Material provided:
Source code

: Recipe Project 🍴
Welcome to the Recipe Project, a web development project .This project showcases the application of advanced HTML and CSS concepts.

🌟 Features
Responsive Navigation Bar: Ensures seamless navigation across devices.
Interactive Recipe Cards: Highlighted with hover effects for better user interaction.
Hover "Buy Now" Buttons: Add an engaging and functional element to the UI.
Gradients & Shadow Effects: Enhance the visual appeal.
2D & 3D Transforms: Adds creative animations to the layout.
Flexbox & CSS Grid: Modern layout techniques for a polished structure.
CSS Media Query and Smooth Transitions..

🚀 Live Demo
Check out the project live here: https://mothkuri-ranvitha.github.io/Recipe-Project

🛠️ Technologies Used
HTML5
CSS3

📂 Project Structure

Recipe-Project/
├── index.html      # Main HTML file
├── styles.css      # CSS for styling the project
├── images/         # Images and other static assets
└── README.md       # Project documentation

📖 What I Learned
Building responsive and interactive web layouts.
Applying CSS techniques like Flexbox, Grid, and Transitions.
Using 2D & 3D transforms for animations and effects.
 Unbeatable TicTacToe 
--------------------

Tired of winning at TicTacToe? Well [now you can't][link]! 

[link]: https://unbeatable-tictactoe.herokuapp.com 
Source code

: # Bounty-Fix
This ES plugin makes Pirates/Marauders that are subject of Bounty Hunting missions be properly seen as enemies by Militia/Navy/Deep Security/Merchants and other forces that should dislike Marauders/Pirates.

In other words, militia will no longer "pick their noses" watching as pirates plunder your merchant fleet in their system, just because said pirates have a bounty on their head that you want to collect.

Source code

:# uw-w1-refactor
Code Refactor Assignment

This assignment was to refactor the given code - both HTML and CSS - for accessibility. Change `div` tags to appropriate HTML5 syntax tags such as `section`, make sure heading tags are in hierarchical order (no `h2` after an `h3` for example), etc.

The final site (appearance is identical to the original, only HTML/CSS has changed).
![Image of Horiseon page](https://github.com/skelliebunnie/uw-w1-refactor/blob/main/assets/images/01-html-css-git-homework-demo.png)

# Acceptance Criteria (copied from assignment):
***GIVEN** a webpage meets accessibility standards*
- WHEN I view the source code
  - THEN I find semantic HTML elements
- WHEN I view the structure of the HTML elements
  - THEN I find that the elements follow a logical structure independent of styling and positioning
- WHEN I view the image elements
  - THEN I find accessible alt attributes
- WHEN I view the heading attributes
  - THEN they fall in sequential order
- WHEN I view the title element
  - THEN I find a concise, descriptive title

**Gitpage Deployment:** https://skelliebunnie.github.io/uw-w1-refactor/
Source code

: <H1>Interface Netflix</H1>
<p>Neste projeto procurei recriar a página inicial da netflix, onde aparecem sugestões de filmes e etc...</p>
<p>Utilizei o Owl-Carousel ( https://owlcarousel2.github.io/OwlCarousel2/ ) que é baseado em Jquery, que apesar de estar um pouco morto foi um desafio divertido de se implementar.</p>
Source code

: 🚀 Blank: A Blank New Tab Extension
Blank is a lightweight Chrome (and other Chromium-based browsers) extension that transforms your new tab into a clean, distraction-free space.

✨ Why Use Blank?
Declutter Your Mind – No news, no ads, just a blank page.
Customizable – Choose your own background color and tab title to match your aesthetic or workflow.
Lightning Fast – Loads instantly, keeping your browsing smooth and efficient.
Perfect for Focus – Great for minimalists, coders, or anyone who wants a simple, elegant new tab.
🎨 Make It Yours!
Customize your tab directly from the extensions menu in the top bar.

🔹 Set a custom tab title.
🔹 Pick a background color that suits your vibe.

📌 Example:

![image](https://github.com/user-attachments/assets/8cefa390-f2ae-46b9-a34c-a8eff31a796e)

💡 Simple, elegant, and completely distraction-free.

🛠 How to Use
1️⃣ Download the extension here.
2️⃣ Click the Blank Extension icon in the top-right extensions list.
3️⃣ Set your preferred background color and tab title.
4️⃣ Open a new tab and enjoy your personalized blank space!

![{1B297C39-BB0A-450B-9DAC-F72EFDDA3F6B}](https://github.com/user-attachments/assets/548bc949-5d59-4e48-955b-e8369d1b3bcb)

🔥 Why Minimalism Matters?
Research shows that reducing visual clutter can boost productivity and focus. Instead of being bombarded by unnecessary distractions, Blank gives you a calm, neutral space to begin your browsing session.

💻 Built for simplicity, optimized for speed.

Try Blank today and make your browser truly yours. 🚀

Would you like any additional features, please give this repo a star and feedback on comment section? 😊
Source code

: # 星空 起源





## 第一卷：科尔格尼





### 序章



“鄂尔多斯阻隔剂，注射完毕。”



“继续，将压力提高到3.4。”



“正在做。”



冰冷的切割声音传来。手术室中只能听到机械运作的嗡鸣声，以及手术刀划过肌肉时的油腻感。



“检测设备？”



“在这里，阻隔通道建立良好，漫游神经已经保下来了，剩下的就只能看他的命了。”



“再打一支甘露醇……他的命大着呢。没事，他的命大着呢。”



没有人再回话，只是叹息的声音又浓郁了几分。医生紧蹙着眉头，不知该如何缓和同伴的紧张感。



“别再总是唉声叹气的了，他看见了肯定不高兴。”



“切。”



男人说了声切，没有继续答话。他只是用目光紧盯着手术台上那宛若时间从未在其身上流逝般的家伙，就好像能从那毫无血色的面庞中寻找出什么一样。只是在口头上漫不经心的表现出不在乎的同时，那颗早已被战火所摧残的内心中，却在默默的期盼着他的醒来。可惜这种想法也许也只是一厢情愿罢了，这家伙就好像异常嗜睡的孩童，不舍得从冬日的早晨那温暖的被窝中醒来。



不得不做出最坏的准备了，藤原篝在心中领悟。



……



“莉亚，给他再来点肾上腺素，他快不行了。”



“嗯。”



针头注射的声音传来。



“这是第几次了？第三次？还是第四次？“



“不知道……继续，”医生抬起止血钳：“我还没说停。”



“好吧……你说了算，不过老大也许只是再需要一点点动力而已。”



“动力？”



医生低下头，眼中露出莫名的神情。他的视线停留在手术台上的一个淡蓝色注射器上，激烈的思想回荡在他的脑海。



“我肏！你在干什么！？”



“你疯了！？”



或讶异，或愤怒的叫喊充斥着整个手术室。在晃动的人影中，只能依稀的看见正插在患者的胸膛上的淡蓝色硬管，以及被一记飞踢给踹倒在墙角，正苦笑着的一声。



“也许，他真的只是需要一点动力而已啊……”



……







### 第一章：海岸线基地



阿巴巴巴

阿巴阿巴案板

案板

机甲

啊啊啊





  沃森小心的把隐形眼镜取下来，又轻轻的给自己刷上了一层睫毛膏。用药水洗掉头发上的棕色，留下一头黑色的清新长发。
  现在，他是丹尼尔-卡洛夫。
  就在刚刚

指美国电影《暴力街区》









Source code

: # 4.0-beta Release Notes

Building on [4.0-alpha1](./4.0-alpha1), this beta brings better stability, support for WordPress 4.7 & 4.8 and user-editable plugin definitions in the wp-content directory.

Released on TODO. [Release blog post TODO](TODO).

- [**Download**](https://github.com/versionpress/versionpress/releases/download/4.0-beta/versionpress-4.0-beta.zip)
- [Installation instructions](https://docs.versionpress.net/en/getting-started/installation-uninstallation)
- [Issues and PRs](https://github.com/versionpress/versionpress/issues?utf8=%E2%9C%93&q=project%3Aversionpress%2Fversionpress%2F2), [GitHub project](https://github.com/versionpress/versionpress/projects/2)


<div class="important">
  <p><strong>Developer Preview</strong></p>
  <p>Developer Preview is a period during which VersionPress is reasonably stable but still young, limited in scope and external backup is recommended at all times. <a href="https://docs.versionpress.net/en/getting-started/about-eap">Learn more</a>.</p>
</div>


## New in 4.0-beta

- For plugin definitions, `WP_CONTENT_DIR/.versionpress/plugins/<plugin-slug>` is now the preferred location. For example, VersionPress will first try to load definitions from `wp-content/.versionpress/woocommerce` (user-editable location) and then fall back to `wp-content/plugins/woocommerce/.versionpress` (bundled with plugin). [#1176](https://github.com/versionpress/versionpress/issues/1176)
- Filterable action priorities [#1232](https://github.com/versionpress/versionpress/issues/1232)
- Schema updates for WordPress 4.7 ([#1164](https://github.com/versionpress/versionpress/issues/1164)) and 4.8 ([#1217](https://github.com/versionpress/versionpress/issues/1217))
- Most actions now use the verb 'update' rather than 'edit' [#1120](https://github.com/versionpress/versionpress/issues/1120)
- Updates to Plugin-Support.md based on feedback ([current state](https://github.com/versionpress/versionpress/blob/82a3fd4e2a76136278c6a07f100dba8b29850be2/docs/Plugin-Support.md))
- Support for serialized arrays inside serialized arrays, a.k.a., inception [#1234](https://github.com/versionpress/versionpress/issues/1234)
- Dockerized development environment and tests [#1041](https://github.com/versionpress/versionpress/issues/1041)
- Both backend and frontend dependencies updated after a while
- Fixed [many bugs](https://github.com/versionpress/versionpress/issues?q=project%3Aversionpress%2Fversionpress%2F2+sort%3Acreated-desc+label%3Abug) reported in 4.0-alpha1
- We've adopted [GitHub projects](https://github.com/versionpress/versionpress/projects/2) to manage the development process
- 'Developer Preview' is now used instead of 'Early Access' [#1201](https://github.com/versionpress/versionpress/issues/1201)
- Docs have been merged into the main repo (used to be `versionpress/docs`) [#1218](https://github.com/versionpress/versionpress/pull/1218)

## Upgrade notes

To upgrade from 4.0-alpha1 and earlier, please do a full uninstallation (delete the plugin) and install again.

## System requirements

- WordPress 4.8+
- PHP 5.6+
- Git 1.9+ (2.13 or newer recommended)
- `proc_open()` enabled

What the exercise asks:
The listing above holds a line with "医生低下头，眼中露出莫名的神" and a line with "- Schema updates". Print the stretch from the first through the second, exactly and alone.

Written solution:
医生低下头，眼中露出莫名的神情。他的视线停留在手术台上的一个淡蓝色注射器上，激烈的思想回荡在他的脑海。



“我肏！你在干什么！？”



“你疯了！？”



或讶异，或愤怒的叫喊充斥着整个手术室。在晃动的人影中，只能依稀的看见正插在患者的胸膛上的淡蓝色硬管，以及被一记飞踢给踹倒在墙角，正苦笑着的一声。



“也许，他真的只是需要一点动力而已啊……”



……







### 第一章：海岸线基地



阿巴巴巴

阿巴阿巴案板

案板

机甲

啊啊啊





  沃森小心的把隐形眼镜取下来，又轻轻的给自己刷上了一层睫毛膏。用药水洗掉头发上的棕色，留下一头黑色的清新长发。
  现在，他是丹尼尔-卡洛夫。
  就在刚刚

指美国电影《暴力街区》









Source code

: # 4.0-beta Release Notes

Building on [4.0-alpha1](./4.0-alpha1), this beta brings better stability, support for WordPress 4.7 & 4.8 and user-editable plugin definitions in the wp-content directory.

Released on TODO. [Release blog post TODO](TODO).

- [**Download**](https://github.com/versionpress/versionpress/releases/download/4.0-beta/versionpress-4.0-beta.zip)
- [Installation instructions](https://docs.versionpress.net/en/getting-started/installation-uninstallation)
- [Issues and PRs](https://github.com/versionpress/versionpress/issues?utf8=%E2%9C%93&q=project%3Aversionpress%2Fversionpress%2F2), [GitHub project](https://github.com/versionpress/versionpress/projects/2)


<div class="important">
  <p><strong>Developer Preview</strong></p>
  <p>Developer Preview is a period during which VersionPress is reasonably stable but still young, limited in scope and external backup is recommended at all times. <a href="https://docs.versionpress.net/en/getting-started/about-eap">Learn more</a>.</p>
</div>


## New in 4.0-beta

- For plugin definitions, `WP_CONTENT_DIR/.versionpress/plugins/<plugin-slug>` is now the preferred location. For example, VersionPress will first try to load definitions from `wp-content/.versionpress/woocommerce` (user-editable location) and then fall back to `wp-content/plugins/woocommerce/.versionpress` (bundled with plugin). [#1176](https://github.com/versionpress/versionpress/issues/1176)
- Filterable action priorities [#1232](https://github.com/versionpress/versionpress/issues/1232)
- Schema updates for WordPress 4.7 ([#1164](https://github.com/versionpress/versionpress/issues/1164)) and 4.8 ([#1217](https://github.com/versionpress/versionpress/issues/1217))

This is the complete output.